Here's the proof. Assume (A1) + (A2) + (A3) + (A4). First, we'll show that (H1) follows. We'll sketch the proof only for the case in which $W = \{w_1, w_2, w_3\}$, since that gives all the crucial moves. So denote an act on $W$ by a triple $(a(w_1), a(w_2), a(w_3))$. Now, suppose that $a$ and $a'$ are options defined on $W$ with the same minimum, $m$, and maximum, $M$. Let $n$ be the middle value of $a$ and $n'$ the middle value of $a'$.

Now, first note that
$$(m, m, M) \sim_W (m, M, M)$$ After all, $(m, m, M) \sim_W (M, m, m)$ by Permutation Invariance. And, by Coarse-Graining Invariance, $(m, M, M) \sim_W (M, m, m)$ iff $(m, M) \sim_{W'} (M, m)$, where $W' = \{w_1, w_2 \cup w_3\}$. And, by Permutation Invariance and the reflexivity of $\sim_{W'}$, $(m, M) \sim_{W'} (M, m)$. So $(m, M, M) \sim_W (M, m, m) \sim_W (m, m, M)$, as required. And now we have, by previous results, Permutation Invariance, and Weak Dominance:
$$a \sim_W (m, n, M) \preceq_W (m, M, M) \sim_W (m, m, M) \preceq_W (m, n', M) \sim_W a'$$
$$a' \sim_W (m, n', M) \preceq_W (m, M, M) \sim_W (m, m, M) \preceq_W (m, n, M) \sim_W a$$
And so, by transitivity, $a \sim_W a'$. That gives (H1).

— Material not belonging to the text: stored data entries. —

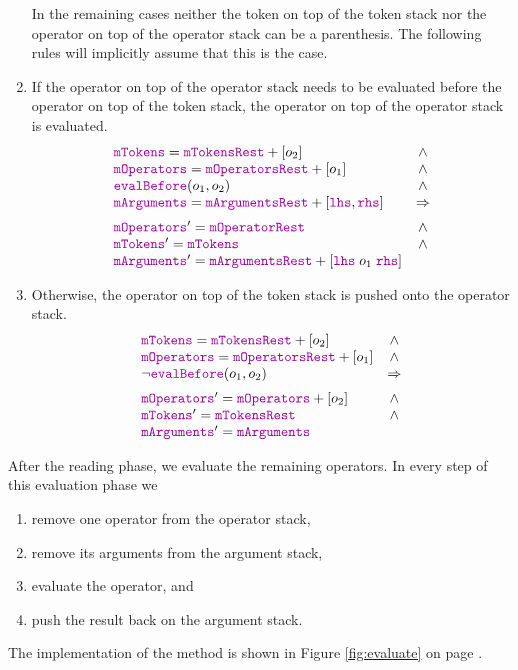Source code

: \begin{enumerate}
      In the remaining cases neither the token on top of the token stack nor the operator on top of the
      operator stack can be a parenthesis.  The following rules will implicitly assume that this is the case.
\item If the operator on top of the operator stack needs to be evaluated before the operator on top of the token stack,
      the operator on top of the operator stack is evaluated.
    $$\begin{array}{lc}
        \mytt{mTokens} = \mytt{mTokensRest} + [o_2]                                        & \wedge \\
        \mytt{mOperators} = \mytt{mOperatorsRest} + [o_1]                                  & \wedge \\
        \mytt{evalBefore}(o_1, o_2)                                                          & \wedge \\ 
        \mytt{mArguments} = \mytt{mArgumentsRest} + [\mytt{lhs}, \mytt{rhs}]           & \Rightarrow \\[0.2cm]
        \mytt{mOperators}' = \mytt{mOperatorRest}                                          & \wedge \\
        \mytt{mTokens}' = \mytt{mTokens}                                                   & \wedge \\
        \mytt{mArguments}' = \mytt{mArgumentsRest} + [\mytt{lhs} \;o_1\; \mytt{rhs}]
        \end{array} 
      $$
\item Otherwise, the operator on top of the token stack is pushed onto the operator stack.
     $$\begin{array}{lc}
         \mytt{mTokens} = \mytt{mTokensRest} + [o_2]           & \wedge \\
         \mytt{mOperators} = \mytt{mOperatorsRest} + [o_1]     & \wedge \\
         \neg \mytt{evalBefore}(o_1, o_2)                        & \Rightarrow \\[0.2cm]
        \mytt{mOperators}' = \mytt{mOperators} + [o_2]         & \wedge \\
        \mytt{mTokens}' = \mytt{mTokensRest}                   & \wedge \\
        \mytt{mArguments}' = \mytt{mArguments}
        \end{array} 
      $$
\end{enumerate}
After the reading phase, we evaluate the remaining operators.  In every step of this evaluation phase we   
\begin{enumerate}
\item remove one operator from the operator stack, 
\item remove its arguments from the argument stack, 
\item evaluate the operator, and 
\item push the result back on the argument stack. 
\end{enumerate}
The implementation of the method  is shown in Figure \ref{fig:evaluate} on page \pageref{fig:evaluate}.

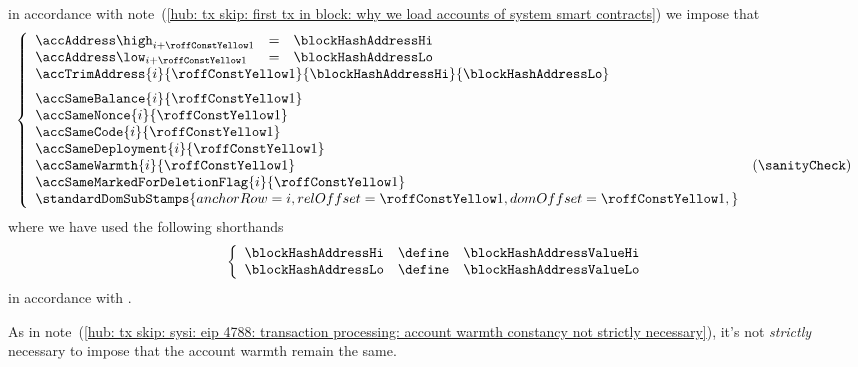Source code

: \item[\underline{\underline{Loading the \inst{BLOCKHASH} system smart contract:}}] 
	in accordance with
	note~(\ref{hub: tx skip: first tx in block: why we load accounts of system smart contracts})
	we impose that
	\[
		\left\{ \begin{array}{lclr}
			\accAddress  \high _{i + \roffTxSkipSysiBlockHashSystemContractAccount} & = & \blockHashAddressHi \\
			\accAddress  \low  _{i + \roffTxSkipSysiBlockHashSystemContractAccount} & = & \blockHashAddressLo \\
			\multicolumn{4}{l}{
				\accTrimAddress
				{i}{\roffTxSkipSysiBlockHashSystemContractAccount}
				{\blockHashAddressHi}
				{\blockHashAddressLo}} \vspace{2mm} \\
			\multicolumn{3}{l}{\accSameBalance                       {i}{\roffTxSkipSysiBlockHashSystemContractAccount}} \\
			\multicolumn{3}{l}{\accSameNonce                         {i}{\roffTxSkipSysiBlockHashSystemContractAccount}} \\
			\multicolumn{3}{l}{\accSameCode                          {i}{\roffTxSkipSysiBlockHashSystemContractAccount}} \\
			\multicolumn{3}{l}{\accSameDeployment                    {i}{\roffTxSkipSysiBlockHashSystemContractAccount}} \\
			\multicolumn{3}{l}{\accSameWarmth                        {i}{\roffTxSkipSysiBlockHashSystemContractAccount}} & (\sanityCheck) \\
			\multicolumn{3}{l}{\accSameMarkedForDeletionFlag         {i}{\roffTxSkipSysiBlockHashSystemContractAccount}} \\
			\multicolumn{3}{l}{
				\standardDomSubStamps {
					anchorRow = i                                             ,
					relOffset = \roffTxSkipSysiBlockHashSystemContractAccount ,
					domOffset = \roffTxSkipSysiBlockHashSystemContractAccount ,
				}
			} \\
		\end{array} \right.
	\]
	where we have used the following shorthands
	\[
		\left\{ \begin{array}{lcl}
			\blockHashAddressHi & \define & \blockHashAddressValueHi \\
			\blockHashAddressLo & \define & \blockHashAddressValueLo \\
		\end{array} \right.
	\]
	in accordance with \cite{EIP-4788}.

	\saNote{}
	As in note~(\ref{hub: tx skip: sysi: eip 4788: transaction processing: account warmth constancy not strictly necessary}),
	it's not \emph{strictly} necessary to impose that the account warmth remain the same.
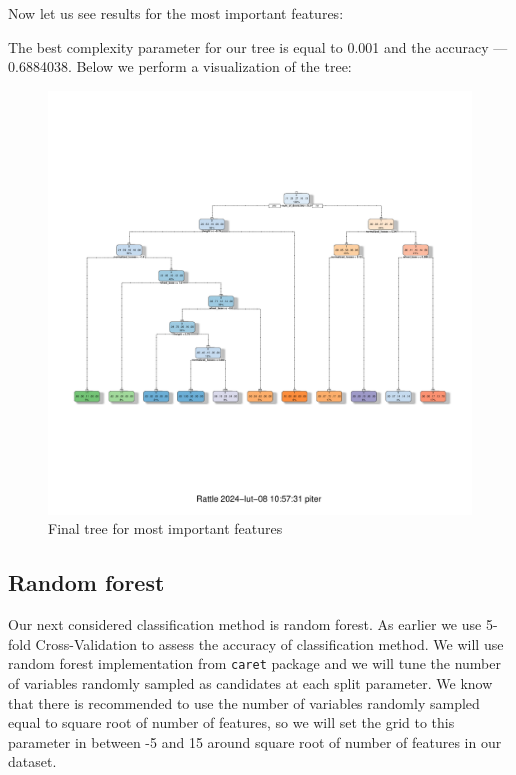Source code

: \documentclass[11pt,a4paper]{article}\usepackage[]{graphicx}\usepackage[]{xcolor}
\makeatletter
\def\maxwidth{ %
  \ifdim\Gin@nat@width>\linewidth
    \linewidth
  \else
    \Gin@nat@width
  \fi
}
\newenvironment{knitrout}{}{} %
\makeatother
\begin{document}
Now let us see results for the most important features:
	


The best complexity parameter for our tree is equal to 0.001 and the accuracy --- 0.6884038. Below we perform a visualization of the tree:

\begin{knitrout}
\color{fgcolor}\begin{figure}
\includegraphics[width=\maxwidth]{figure/tree2-1} \caption[Final tree for most important features]{Final tree for most important features}\label{fig:tree2}
\end{figure}

\end{knitrout}
	
	\subsection{Random forest}
	Our next considered classification method is random forest. As earlier we use 5-fold Cross-Validation to assess the accuracy of classification method. We will use random forest implementation from \verb|caret| package and we will tune the number of variables randomly sampled as candidates at each split parameter. We know that there is recommended to use the number of variables randomly sampled equal to square root of number of features, so we will set the grid to this parameter in between -5 and 15 around square root of number of features in our dataset.
	
\end{document}
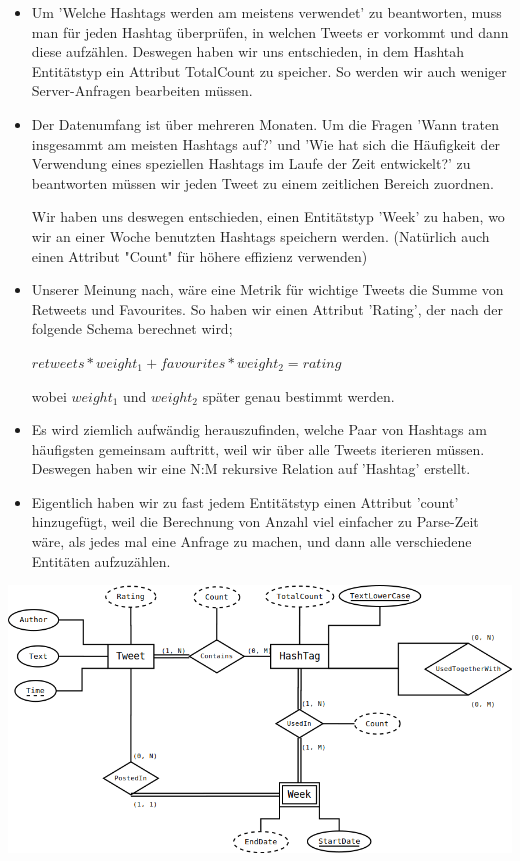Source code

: \begin{itemize}
 \item Um 'Welche Hashtags werden am meistens verwendet' zu beantworten, muss man für jeden Hashtag überprüfen, in welchen Tweets er vorkommt und dann diese aufzählen. Deswegen haben wir uns entschieden, in dem Hashtah Entitätstyp ein Attribut TotalCount zu speicher. So werden wir auch weniger Server-Anfragen bearbeiten müssen.
 
 \item Der Datenumfang ist über mehreren Monaten. Um die Fragen 'Wann traten insgesammt am meisten Hashtags auf?' und 'Wie hat sich die Häufigkeit der Verwendung eines speziellen Hashtags im Laufe der Zeit entwickelt?' zu beantworten müssen wir jeden Tweet zu einem zeitlichen Bereich zuordnen. 
 
 Wir haben uns deswegen entschieden, einen Entitätstyp 'Week' zu haben, wo wir an einer Woche benutzten Hashtags speichern werden. (Natürlich auch einen Attribut "Count" für höhere effizienz verwenden)
 
 \item Unserer Meinung nach, wäre eine Metrik für wichtige Tweets die Summe von Retweets und Favourites. So haben wir einen Attribut 'Rating', der nach der folgende Schema berechnet wird;
 
 \begin{center}
 $retweets*weight_1 + favourites*weight_2 = rating$ 
 \end{center}
 
 wobei $weight_1$ und $weight_2$ später genau bestimmt werden.

 \item Es wird ziemlich aufwändig herauszufinden, welche Paar von Hashtags am häufigsten gemeinsam auftritt, weil wir über alle Tweets iterieren müssen. Deswegen haben wir eine N:M rekursive Relation auf 'Hashtag' erstellt.
 
 \item Eigentlich haben wir zu fast jedem Entitätstyp einen Attribut 'count' hinzugefügt, weil die Berechnung von Anzahl viel einfacher zu Parse-Zeit wäre, als jedes mal eine Anfrage zu machen, und dann alle verschiedene Entitäten aufzuzählen.
 
\end{itemize}

\vspace{1cm}
\includegraphics[width=\textwidth]{ERDiagramm.png}

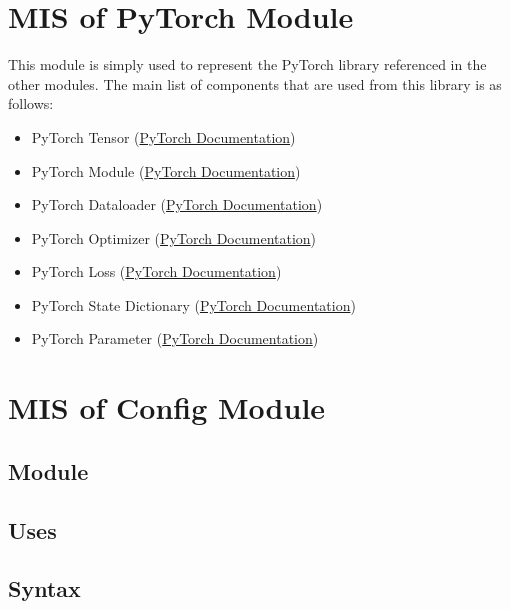 \documentclass[12pt, titlepage]{article}
\begin{document}
\section{MIS of PyTorch Module} \label{ModuleTorch} 
This module is simply used to represent the PyTorch library referenced in the other modules.
The main list of components that are used from this library is as follows:
\begin{itemize}
  \item PyTorch Tensor (\href{https://pytorch.org/docs/stable/tensors.html}{PyTorch Documentation})
  \item PyTorch Module (\href{https://pytorch.org/docs/stable/generated/torch.nn.Module.html}{PyTorch Documentation})
  \item PyTorch Dataloader (\href{https://pytorch.org/tutorials/beginner/basics/data_tutorial.html}{PyTorch Documentation})
  \item PyTorch Optimizer (\href{https://pytorch.org/docs/stable/optim.html}{PyTorch Documentation})
  \item PyTorch Loss (\href{https://pytorch.org/docs/stable/nn.html#loss-functions}{PyTorch Documentation})
  \item PyTorch State Dictionary (\href{https://pytorch.org/tutorials/beginner/saving_loading_models.html}{PyTorch Documentation})
  \item PyTorch Parameter (\href{https://pytorch.org/docs/stable/generated/torch.nn.parameter.Parameter.html}{PyTorch Documentation})
\end{itemize}

\newpage

\section{MIS of Config Module} \label{ModuleCfg} 

\subsection{Module}



\subsection{Uses}


\subsection{Syntax}
\end{document}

For (H2), suppose $a$ has worst case $m$, middle case $n$, and best-case $M$, while $a'$ has worst case $m'$, middle case $n'$, and worst case $M'$. And suppose $m < m'$ and $M < M'$. Then$$a \sim_W (m, n, M) \preceq_W (m, M, M) \sim_W (m, m, M) \prec_W (m', n', M') \sim_W a'$$as required. $\Box$

In a follow-up blog post, I'd like to explore Hurwicz's conditions (A1-4) in more detail. I'm a fan of his approach, not least because I want to use something like his decision rule within the framework of accuracy-first epistemology to understand how we select our first credences -- our ur-priors or superbaby credences (see here). But I now think Hurwicz's focus on only the worst-case and best-case scenarios is too restrictive. So I have to grapple with the theorem I've just presented. That's what I hope to do in the next post. But here's a quick observation. (A1-4), while plausible at first sight, sail very close to inconsistency. For instance, (A1), (A3), and (A4) are inconsistent when combined with a slight strengthening of (A2). Suppose we add the following to (A2) to give (A2$^\star$):

3. If $a(w) \leq a'(w)$ for all $w$ in $W$ and $a(w) < a'(w)$ for some $w$ in $W$, then $a \prec_W a'$.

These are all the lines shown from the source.